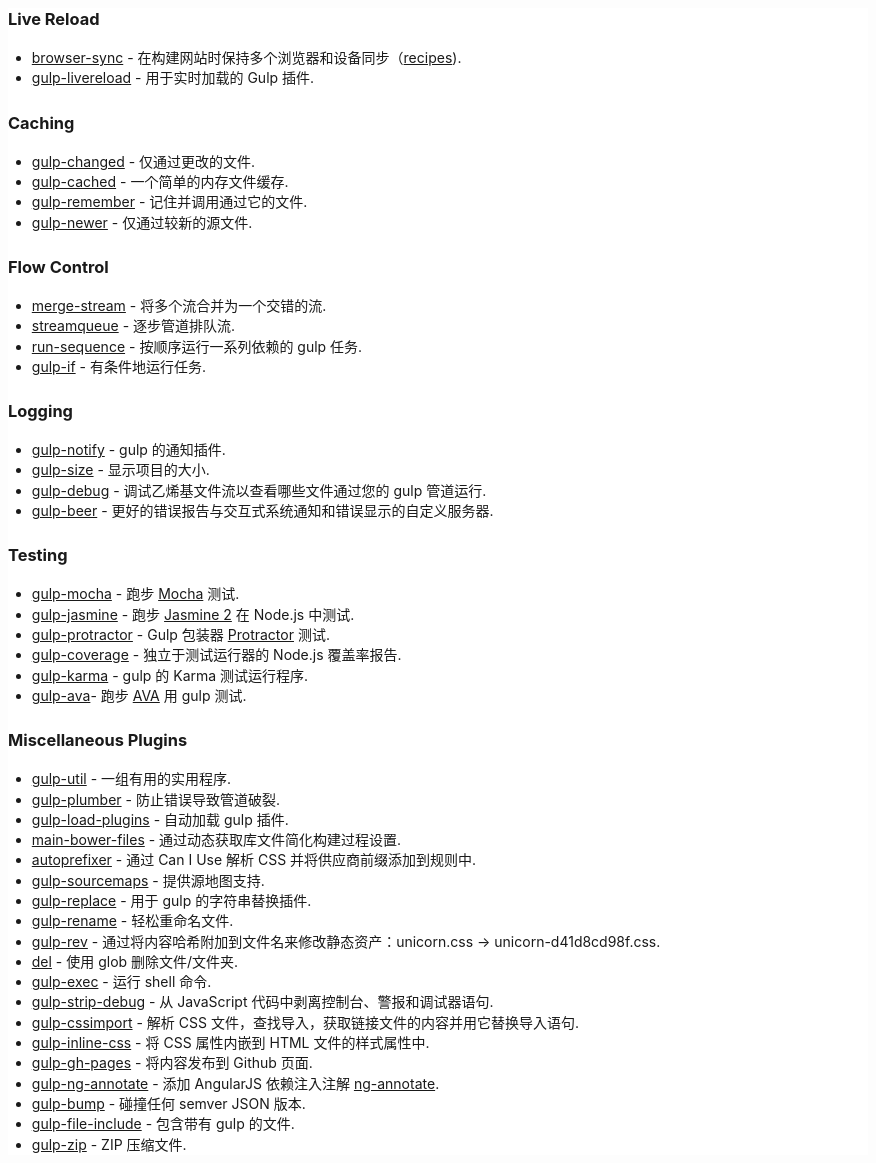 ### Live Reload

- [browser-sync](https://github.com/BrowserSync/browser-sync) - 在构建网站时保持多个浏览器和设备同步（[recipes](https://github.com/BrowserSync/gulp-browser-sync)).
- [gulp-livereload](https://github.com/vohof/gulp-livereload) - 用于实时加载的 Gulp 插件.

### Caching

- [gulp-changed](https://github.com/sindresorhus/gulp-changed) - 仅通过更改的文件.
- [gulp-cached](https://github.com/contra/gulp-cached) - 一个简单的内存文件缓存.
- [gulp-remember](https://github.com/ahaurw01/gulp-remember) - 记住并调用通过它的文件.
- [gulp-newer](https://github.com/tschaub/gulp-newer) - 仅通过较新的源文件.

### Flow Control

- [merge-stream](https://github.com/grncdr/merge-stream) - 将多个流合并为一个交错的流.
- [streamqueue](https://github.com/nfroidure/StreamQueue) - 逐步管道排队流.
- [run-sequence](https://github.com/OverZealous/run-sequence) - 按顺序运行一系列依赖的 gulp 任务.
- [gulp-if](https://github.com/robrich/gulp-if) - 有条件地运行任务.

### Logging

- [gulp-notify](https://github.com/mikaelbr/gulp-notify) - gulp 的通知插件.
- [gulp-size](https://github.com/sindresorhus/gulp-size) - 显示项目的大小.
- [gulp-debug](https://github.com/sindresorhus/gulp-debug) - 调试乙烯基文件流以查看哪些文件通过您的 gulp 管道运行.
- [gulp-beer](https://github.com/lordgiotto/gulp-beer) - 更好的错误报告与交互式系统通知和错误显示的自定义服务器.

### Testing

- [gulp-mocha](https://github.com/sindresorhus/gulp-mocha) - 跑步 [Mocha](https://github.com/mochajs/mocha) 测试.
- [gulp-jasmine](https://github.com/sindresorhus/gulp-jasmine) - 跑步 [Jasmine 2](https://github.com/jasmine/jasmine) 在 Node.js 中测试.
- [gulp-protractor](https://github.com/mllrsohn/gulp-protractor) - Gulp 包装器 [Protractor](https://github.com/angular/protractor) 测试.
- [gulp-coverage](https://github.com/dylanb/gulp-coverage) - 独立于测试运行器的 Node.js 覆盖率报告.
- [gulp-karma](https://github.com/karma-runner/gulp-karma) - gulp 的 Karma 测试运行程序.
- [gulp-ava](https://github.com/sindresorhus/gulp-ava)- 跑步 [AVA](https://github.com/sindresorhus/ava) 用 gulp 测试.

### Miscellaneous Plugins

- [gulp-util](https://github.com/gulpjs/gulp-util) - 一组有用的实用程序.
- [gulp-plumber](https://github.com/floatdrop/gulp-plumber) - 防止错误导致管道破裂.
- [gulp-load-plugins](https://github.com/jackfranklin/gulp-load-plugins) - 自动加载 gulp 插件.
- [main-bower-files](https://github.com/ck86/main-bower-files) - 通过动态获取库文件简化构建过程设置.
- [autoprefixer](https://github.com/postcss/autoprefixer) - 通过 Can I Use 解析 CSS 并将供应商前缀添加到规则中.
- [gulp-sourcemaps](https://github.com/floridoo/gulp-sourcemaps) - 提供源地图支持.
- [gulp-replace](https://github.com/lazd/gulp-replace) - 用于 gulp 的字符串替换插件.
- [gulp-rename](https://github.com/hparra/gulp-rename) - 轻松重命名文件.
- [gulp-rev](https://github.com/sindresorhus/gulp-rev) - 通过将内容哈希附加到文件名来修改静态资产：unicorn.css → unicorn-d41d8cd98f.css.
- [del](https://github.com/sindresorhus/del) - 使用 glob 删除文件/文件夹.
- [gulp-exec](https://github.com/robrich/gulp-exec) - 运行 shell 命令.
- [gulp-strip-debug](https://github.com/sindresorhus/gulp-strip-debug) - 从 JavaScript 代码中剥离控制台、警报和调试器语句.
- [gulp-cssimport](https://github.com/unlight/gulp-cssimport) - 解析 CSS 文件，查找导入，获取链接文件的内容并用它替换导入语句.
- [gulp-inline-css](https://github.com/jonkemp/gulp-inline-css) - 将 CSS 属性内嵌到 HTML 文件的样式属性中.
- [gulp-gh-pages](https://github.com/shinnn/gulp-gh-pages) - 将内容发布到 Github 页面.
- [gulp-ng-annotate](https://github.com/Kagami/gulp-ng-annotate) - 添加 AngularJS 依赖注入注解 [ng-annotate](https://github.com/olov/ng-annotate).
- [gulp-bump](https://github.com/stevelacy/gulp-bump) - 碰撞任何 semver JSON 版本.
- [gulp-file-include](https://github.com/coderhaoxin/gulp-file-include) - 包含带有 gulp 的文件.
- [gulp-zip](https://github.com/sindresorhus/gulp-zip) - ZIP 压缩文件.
▬▬▬▬▬▬
### ACTIVITY
Count every line in the listing above where the string "debug" occurs, and report the count and nothing more.

### RESULT
2